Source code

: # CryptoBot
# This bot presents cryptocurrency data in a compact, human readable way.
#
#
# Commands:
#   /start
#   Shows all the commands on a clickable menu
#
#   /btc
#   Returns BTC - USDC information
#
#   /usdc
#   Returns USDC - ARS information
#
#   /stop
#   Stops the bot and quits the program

==

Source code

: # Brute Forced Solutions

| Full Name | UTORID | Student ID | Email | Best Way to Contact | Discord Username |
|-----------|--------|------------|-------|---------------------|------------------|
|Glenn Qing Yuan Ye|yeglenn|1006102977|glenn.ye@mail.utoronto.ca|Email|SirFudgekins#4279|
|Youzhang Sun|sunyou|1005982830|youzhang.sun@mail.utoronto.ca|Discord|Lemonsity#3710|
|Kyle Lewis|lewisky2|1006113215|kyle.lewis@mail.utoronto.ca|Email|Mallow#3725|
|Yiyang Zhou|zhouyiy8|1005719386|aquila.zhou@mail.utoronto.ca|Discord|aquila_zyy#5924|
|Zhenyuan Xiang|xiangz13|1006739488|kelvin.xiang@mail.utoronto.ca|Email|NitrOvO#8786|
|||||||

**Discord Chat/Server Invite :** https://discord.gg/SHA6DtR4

--

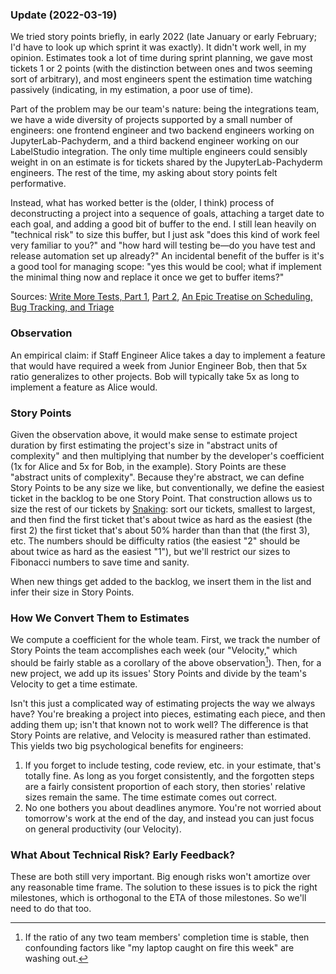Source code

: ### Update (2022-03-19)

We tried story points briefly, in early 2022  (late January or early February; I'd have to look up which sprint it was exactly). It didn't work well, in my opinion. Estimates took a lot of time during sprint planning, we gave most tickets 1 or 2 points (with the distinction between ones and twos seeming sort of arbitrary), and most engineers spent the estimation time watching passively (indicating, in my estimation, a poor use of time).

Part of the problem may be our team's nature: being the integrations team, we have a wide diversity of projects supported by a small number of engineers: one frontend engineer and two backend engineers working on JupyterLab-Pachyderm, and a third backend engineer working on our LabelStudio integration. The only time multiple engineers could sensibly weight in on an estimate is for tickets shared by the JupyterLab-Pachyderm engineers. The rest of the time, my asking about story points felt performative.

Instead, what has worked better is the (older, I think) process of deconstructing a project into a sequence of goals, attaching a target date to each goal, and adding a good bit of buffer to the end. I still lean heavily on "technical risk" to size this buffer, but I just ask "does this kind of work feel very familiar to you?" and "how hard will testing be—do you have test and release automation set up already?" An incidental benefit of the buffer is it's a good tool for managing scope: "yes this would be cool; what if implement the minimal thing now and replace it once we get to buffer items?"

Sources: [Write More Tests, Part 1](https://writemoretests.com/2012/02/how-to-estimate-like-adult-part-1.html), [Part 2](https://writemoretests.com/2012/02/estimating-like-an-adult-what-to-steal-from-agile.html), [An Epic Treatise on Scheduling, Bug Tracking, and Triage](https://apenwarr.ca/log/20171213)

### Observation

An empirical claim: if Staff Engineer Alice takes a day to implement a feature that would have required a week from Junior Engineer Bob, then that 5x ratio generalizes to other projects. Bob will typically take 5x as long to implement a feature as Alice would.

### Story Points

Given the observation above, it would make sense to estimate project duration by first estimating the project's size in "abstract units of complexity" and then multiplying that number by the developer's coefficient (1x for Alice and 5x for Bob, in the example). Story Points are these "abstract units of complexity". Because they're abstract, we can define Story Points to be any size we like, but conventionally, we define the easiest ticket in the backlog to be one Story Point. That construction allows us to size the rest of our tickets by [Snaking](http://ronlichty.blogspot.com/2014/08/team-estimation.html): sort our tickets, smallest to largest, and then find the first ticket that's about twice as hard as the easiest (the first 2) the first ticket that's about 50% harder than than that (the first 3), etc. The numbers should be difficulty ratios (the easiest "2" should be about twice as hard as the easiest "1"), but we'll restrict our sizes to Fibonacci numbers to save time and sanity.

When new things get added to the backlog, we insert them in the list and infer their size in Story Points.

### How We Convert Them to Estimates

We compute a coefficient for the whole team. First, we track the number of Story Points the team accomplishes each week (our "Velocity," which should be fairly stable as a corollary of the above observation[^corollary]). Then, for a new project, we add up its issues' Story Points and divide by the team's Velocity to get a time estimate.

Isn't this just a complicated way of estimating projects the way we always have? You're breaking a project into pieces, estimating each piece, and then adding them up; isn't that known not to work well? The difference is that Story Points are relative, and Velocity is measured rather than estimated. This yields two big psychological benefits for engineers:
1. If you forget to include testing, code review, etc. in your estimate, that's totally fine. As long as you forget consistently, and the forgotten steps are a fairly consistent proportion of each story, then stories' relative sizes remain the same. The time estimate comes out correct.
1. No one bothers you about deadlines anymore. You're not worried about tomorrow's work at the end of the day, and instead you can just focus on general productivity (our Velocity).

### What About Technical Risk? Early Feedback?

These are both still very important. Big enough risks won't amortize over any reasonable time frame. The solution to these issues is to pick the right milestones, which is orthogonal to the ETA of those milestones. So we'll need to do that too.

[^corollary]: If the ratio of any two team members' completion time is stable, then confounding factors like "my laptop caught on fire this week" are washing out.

EXERCISE GOAL -
Would you please copy, word for word, everything above from the line containing "a clickable menu" down to the line containing "quits the program", those two lines included?

TASK SOLUTION -
#   Shows all the commands on a clickable menu
#
#   /btc
#   Returns BTC - USDC information
#
#   /usdc
#   Returns USDC - ARS information
#
#   /stop
#   Stops the bot and quits the program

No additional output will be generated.